Refugees have every right to seek sanctuary in Hong Kong where the domestic legal framework makes overtures of asylum protection to individuals fleeing torture, cruel inhuman degrading treatment and persecution. Whether claims are eventually substantiated or not by the Immigration Department is entirely a different matter.
Vision First advances the view that every claimant must be treated with utmost respect and every claim must be approached on the premise that it is genuine unless and until it is proven that it cannot be substantiated by the claimant with recourse to proper legal remedies, if necessary.
It is regrettable that immigration detention is utilized to discourage the lodging of claims, the pursuit of asylum bids, arguably to encourage the voluntary departure of those persons who are daunted by the punitive and hostile reception. Such techniques, if widespread and arbitrary, are insensitive to the experiences of those seeking asylum and are contrary to the spirit of asylum.
Protracted detention deprives claimants access to information and opportunity to purse their claims with the assistance of independent legal advisors. Prolonged detention pending determination of claims is contrary to the principle that a person can only be detained for a period that is reasonable in all the circumstances for the purpose of effecting removal or deportation.
On 17 March 2014, Vision First reported the landmark case of Mr. Ghulam Rbani, who won a Court of Final Appeal case (FACV 15/2013) against the Director of Immigration for damages for false imprisonment, claiming that he had been unlawfully detained at the Castle Peak Bay Immigration Centre (CIC).

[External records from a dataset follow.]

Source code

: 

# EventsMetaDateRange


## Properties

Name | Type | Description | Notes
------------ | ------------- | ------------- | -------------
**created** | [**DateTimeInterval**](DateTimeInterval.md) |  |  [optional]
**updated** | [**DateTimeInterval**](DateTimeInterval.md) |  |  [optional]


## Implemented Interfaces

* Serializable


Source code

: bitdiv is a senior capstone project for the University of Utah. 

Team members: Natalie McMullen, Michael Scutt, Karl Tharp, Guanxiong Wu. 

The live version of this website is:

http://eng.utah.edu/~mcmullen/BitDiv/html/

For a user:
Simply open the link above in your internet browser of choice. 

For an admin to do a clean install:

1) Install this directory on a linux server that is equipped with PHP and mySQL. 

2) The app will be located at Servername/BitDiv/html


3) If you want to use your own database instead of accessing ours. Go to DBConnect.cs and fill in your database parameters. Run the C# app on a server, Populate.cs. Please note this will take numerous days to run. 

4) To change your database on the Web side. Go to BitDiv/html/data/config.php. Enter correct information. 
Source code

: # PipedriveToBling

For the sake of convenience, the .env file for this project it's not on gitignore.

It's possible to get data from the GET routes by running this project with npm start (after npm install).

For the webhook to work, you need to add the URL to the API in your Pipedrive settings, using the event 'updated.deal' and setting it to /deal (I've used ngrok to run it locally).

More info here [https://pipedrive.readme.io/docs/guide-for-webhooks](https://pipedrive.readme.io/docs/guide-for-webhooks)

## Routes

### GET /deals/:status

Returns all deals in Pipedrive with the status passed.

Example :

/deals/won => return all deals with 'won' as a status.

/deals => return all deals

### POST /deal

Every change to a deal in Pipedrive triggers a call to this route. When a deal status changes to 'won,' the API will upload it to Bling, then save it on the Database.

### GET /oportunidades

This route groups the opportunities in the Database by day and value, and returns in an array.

Simply put, the judgment opened the way for similar plaintiffs to be compensated with 1000 HK$ a day for the deprivation of liberty after lodging asylum claims.

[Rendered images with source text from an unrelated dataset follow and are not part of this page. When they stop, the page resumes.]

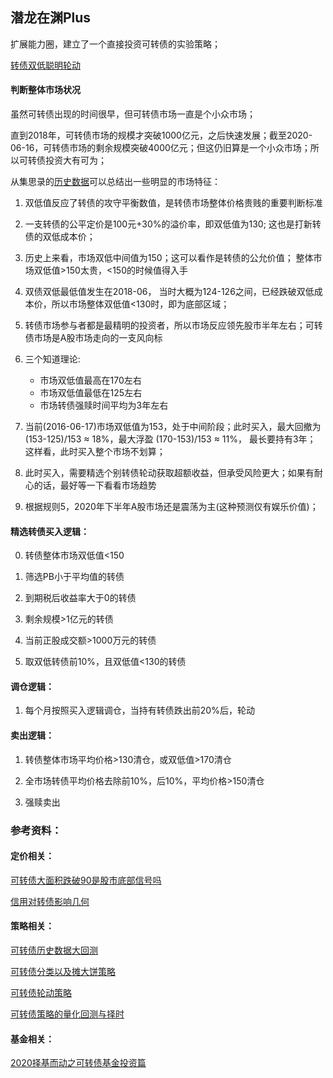 ## 潜龙在渊Plus

扩展能力圈，建立了一个直接投资可转债的实验策略；

[转债双低聪明轮动](https://xueqiu.com/P/ZH2169375)

#### 判断整体市场状况

虽然可转债出现的时间很早，但可转债市场一直是个小众市场；

直到2018年，可转债市场的规模才突破1000亿元，之后快速发展；截至2020-06-16，可转债市场的剩余规模突破4000亿元；但这仍旧算是一个小众市场；所以可转债投资大有可为；

从集思录的[历史数据](https://www.jisilu.cn/data/cbnew/cb_index/)可以总结出一些明显的市场特征：

1. 双低值反应了转债的攻守平衡数值，是转债市场整体价格贵贱的重要判断标准

2. 一支转债的公平定价是100元+30%的溢价率，即双低值为130; 这也是打新转债的双低成本价；

3. 历史上来看，市场双低中间值为150；这可以看作是转债的公允价值； 整体市场双低值>150太贵，<150的时候值得入手

4. 双债双低最低值发生在2018-06， 当时大概为124-126之间，已经跌破双低成本价，所以市场整体双低值<130时，即为底部区域；

5. 转债市场参与者都是最精明的投资者，所以市场反应领先股市半年左右；可转债市场是A股市场走向的一支风向标

6. 三个知道理论:

    - 市场双低值最高在170左右
    - 市场双低值最低在125左右
    - 市场转债强赎时间平均为3年左右

7. 当前(2016-06-17)市场双低值为153，处于中间阶段；此时买入，最大回撤为 (153-125)/153 ≈ 18%，最大浮盈 (170-153)/153 ≈ 11%， 最长要持有3年； 这样看，此时买入整个市场不划算；

8. 此时买入，需要精选个别转债轮动获取超额收益，但承受风险更大；如果有耐心的话，最好等一下看看市场趋势

9. 根据规则5，2020年下半年A股市场还是震荡为主(这种预测仅有娱乐价值)；

#### 精选转债买入逻辑：

0. 转债整体市场双低值<150

1. 筛选PB小于平均值的转债

2. 到期税后收益率大于0的转债

3. 剩余规模>1亿元的转债

4. 当前正股成交额>1000万元的转债

5. 取双低转债前10%，且双低值<130的转债

#### 调仓逻辑：

1. 每个月按照买入逻辑调仓，当持有转债跌出前20%后，轮动

#### 卖出逻辑：

1. 转债整体市场平均价格>130清仓，或双低值>170清仓

2. 全市场转债平均价格去除前10%，后10%，平均价格>150清仓

3. 强赎卖出


### 参考资料：

#### 定价相关：

[可转债大面积跌破90是股市底部信号吗](https://xueqiu.com/2680567071/141901038)

[信用对转债影响几何](http://bond.jrj.com.cn/2019/09/05080528092151.shtml)

#### 策略相关：

[可转债历史数据大回测](https://mp.weixin.qq.com/s?__biz=MzI0MzU1OTA4Mw==&mid=2247486292&idx=1&sn=d693644096b12be3bcc0f75794bace45&scene=21#wechat_redirect)

[可转债分类以及摊大饼策略](https://www.jisilu.cn/question/351279)

[可转债轮动策略](https://www.jisilu.cn/question/273614)

[可转债策略的量化回测与择时](https://www.jisilu.cn/question/336811)

#### 基金相关：

[2020择基而动之可转债基金投资篇](https://xueqiu.com/4484400907/142905985)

Vision First is of the view that all claimants who were detained longer than 4 to 6 weeks in CIC should seek compensation not only as personal reparation for unlawful imprisonment, but particularly to discourage the arbitrary detention of those who trust Hong Kong government to protect them from torture, abuse and persecution.

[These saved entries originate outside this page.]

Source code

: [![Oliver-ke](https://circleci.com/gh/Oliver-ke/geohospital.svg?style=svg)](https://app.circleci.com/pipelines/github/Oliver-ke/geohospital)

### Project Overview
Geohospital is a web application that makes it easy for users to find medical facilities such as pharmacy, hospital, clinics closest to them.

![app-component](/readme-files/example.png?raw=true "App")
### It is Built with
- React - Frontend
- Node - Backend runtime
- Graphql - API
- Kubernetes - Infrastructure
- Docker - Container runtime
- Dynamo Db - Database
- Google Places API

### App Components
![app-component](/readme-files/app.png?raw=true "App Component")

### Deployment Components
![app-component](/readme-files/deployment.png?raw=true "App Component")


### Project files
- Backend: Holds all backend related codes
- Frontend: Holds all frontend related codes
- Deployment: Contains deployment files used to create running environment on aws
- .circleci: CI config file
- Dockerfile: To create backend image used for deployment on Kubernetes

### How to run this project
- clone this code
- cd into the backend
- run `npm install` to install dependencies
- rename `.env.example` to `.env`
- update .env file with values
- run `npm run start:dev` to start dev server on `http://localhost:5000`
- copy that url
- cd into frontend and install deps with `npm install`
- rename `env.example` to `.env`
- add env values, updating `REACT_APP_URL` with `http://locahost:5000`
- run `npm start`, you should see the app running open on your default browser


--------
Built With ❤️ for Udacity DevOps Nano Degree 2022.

In light of the above, the below letter by the Department of Justice raises questions. The plaintiff was allegedly unlawfully detained for 120 days and rightly demanded 120,000$ in compensation. The claimant laments, “When I was in CIC, [Immigration officers] gave me pressure every day to go back to my country. But I told them I am waiting for CIDTP case. I cannot go back because of danger.” The authorities are haggling over the price of injustice and offered half the amount.
Why should victims of unlawful detention settle for 50 percent?